Only the number is wanted: count the lines in the data with "left" in them.

Records contained in a dataset
----

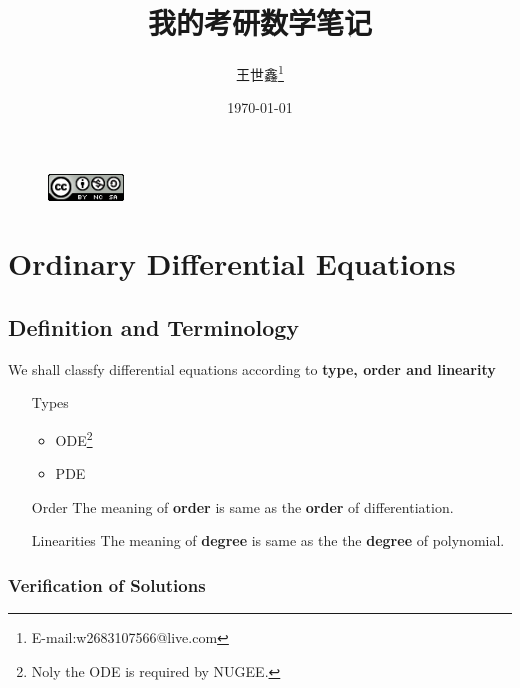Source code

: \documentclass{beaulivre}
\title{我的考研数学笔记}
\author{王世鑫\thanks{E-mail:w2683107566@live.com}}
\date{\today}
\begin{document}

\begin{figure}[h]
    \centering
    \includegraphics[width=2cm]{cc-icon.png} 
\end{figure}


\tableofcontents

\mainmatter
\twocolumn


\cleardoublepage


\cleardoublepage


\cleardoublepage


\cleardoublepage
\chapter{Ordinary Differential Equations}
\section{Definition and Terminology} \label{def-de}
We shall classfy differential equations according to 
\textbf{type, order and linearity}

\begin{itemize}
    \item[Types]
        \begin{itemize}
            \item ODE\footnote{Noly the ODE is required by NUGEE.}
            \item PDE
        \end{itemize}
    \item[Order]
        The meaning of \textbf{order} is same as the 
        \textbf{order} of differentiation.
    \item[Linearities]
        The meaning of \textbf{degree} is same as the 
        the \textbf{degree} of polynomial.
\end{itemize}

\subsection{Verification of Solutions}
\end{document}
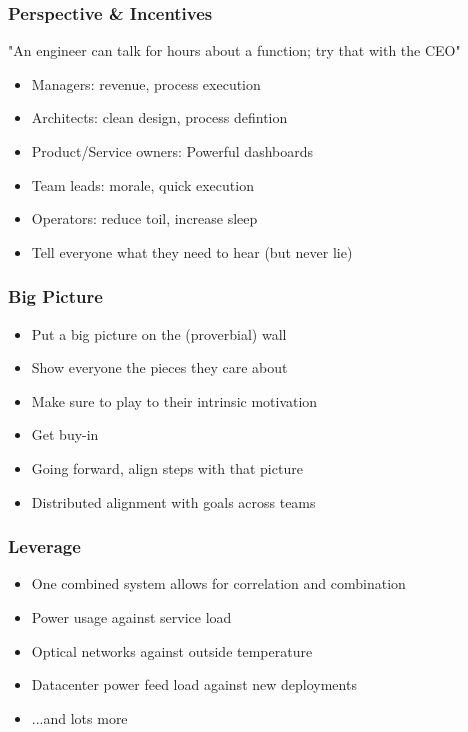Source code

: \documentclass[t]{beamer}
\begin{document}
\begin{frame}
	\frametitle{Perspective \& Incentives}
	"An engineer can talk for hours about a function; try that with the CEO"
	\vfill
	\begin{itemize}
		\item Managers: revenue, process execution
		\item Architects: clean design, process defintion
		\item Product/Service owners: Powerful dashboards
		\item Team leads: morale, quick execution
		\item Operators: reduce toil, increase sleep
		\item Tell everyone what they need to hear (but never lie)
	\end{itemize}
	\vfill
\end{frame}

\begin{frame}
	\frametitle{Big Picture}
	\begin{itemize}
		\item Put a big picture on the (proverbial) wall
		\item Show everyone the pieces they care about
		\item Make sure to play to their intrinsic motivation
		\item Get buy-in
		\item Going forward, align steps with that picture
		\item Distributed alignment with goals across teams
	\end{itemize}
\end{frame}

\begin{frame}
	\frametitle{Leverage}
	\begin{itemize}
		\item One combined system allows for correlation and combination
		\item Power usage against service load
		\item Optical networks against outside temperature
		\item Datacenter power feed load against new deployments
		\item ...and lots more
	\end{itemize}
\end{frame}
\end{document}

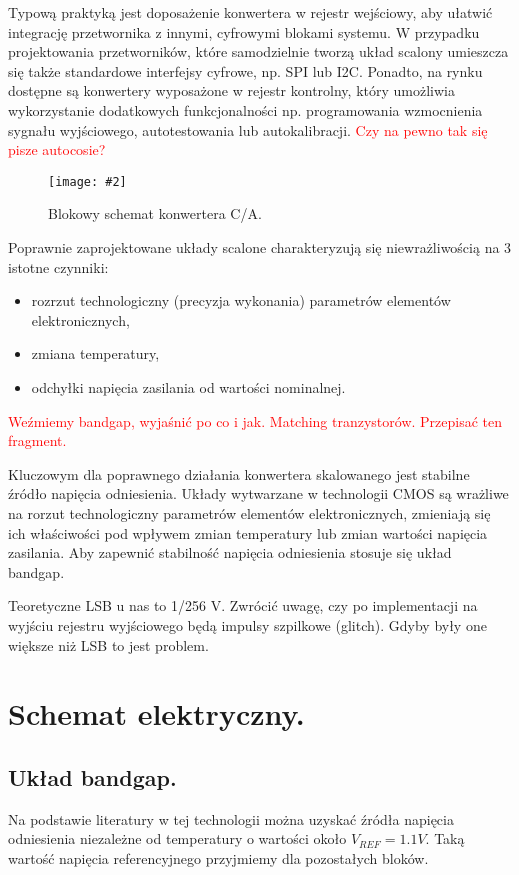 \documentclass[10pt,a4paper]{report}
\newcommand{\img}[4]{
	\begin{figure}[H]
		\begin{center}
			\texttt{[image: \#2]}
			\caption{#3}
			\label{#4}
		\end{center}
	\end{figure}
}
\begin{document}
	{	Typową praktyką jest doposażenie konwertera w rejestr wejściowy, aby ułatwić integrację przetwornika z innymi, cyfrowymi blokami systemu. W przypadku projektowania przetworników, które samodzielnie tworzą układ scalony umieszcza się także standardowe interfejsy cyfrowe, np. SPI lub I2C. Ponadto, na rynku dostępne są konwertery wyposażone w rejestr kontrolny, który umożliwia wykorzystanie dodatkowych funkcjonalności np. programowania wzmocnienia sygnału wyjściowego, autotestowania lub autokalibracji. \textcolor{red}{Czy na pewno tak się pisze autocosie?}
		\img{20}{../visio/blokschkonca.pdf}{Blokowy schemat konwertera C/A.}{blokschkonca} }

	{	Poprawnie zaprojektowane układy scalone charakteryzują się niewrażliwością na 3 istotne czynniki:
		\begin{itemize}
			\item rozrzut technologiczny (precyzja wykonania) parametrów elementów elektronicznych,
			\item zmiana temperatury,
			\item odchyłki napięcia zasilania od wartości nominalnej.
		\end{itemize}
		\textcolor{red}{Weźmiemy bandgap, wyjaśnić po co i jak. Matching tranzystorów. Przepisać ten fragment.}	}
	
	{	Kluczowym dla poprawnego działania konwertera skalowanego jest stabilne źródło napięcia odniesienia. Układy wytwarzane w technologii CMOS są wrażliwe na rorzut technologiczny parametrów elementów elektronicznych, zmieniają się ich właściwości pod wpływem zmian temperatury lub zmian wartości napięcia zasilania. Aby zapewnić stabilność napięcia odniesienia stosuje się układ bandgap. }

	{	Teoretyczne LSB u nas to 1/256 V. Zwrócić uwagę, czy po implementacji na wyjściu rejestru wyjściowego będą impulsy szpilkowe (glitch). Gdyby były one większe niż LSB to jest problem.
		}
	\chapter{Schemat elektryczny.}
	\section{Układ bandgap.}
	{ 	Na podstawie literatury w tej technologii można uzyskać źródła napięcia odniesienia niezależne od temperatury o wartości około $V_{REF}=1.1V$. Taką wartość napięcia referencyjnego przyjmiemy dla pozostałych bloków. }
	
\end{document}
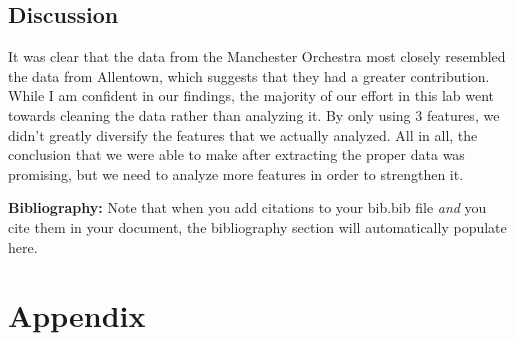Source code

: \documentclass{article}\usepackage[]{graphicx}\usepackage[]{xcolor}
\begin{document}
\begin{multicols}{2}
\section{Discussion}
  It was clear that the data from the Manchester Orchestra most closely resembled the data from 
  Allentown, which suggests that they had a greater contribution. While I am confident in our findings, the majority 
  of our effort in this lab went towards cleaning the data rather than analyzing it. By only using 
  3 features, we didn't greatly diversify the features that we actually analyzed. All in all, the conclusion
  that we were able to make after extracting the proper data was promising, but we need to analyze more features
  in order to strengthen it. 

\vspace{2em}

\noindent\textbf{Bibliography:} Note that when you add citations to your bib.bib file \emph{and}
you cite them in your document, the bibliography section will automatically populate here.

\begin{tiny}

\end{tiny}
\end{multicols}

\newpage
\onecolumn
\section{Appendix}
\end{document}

----

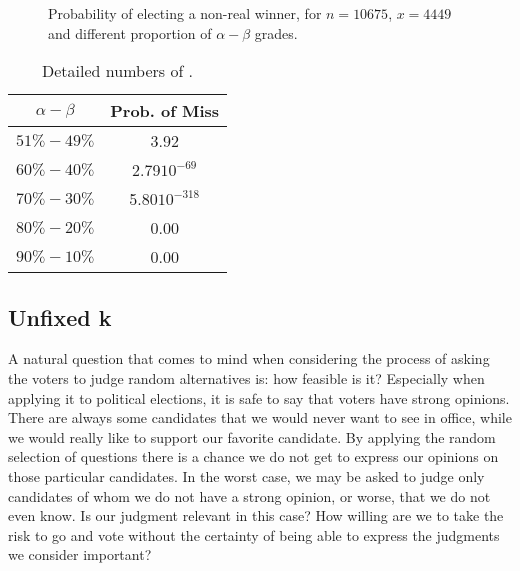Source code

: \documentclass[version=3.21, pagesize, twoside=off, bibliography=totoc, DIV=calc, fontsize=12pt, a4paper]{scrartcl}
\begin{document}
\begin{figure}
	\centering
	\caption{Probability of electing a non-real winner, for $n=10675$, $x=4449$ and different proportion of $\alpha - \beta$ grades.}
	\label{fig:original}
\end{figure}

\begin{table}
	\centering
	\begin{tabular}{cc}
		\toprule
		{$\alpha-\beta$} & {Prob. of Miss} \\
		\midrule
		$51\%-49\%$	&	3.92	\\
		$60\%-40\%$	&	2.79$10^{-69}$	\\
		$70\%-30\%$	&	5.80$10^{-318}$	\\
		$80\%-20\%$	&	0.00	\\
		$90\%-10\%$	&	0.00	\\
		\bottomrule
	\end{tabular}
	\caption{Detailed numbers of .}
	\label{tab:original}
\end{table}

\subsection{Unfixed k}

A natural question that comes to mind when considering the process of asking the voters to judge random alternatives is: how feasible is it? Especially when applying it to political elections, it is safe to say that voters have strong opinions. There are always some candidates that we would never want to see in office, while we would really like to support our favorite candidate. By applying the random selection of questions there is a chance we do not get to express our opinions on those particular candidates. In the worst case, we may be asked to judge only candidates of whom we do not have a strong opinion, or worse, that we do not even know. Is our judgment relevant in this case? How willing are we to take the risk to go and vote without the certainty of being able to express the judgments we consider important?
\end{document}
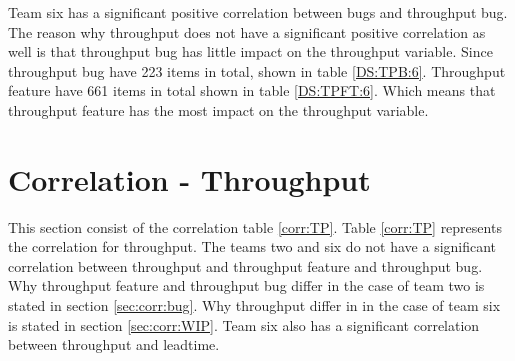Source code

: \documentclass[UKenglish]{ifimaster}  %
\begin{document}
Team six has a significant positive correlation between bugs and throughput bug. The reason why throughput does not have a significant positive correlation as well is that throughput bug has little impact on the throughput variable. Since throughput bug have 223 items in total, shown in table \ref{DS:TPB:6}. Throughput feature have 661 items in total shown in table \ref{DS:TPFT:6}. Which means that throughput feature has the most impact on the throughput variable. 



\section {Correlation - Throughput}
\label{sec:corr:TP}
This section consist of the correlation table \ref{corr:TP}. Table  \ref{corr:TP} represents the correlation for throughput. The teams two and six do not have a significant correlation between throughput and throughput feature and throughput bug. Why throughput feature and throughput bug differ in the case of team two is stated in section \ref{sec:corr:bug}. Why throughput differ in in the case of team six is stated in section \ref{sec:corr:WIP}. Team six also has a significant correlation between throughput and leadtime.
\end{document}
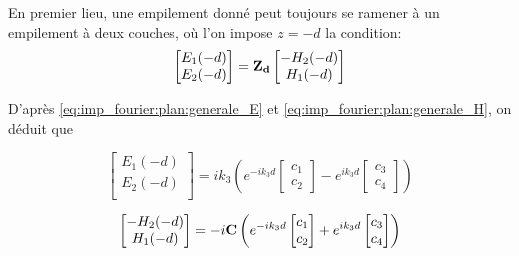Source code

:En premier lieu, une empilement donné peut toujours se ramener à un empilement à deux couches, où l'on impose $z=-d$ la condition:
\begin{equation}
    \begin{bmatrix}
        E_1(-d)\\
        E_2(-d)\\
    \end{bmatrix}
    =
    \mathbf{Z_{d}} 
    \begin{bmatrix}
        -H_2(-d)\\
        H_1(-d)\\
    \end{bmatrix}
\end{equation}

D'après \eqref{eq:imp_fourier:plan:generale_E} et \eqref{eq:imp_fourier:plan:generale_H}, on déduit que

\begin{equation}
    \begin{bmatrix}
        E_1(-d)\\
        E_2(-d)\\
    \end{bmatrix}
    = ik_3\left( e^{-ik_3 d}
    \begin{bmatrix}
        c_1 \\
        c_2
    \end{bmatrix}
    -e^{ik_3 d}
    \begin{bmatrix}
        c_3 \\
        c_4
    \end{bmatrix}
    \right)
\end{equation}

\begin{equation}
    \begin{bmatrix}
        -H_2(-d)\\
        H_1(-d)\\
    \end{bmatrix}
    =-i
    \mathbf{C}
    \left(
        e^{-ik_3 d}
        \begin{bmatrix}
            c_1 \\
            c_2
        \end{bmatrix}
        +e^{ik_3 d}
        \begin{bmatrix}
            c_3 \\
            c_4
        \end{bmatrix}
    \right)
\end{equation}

----

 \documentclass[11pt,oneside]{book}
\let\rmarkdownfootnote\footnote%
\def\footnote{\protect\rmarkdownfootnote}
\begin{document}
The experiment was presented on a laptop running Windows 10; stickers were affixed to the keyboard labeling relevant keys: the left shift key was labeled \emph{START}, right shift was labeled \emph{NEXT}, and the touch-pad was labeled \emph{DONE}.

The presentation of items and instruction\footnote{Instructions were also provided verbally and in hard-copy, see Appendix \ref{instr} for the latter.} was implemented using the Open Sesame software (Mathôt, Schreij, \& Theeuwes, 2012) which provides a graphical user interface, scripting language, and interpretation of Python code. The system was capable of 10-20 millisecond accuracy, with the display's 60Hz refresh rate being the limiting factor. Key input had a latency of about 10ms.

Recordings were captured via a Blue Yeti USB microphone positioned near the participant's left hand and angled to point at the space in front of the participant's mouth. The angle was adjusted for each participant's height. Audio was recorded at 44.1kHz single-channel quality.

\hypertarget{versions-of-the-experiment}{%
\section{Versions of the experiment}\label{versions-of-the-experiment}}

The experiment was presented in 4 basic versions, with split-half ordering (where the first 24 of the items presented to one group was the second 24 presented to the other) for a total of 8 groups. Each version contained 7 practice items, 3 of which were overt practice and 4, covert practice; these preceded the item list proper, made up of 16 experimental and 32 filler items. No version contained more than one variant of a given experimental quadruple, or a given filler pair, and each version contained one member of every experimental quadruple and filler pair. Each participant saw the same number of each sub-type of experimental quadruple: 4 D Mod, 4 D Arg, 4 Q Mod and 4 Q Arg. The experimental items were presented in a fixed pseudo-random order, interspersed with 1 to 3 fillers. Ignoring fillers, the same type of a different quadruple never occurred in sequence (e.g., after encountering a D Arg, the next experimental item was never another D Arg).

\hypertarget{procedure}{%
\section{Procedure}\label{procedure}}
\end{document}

----

**Solution**
4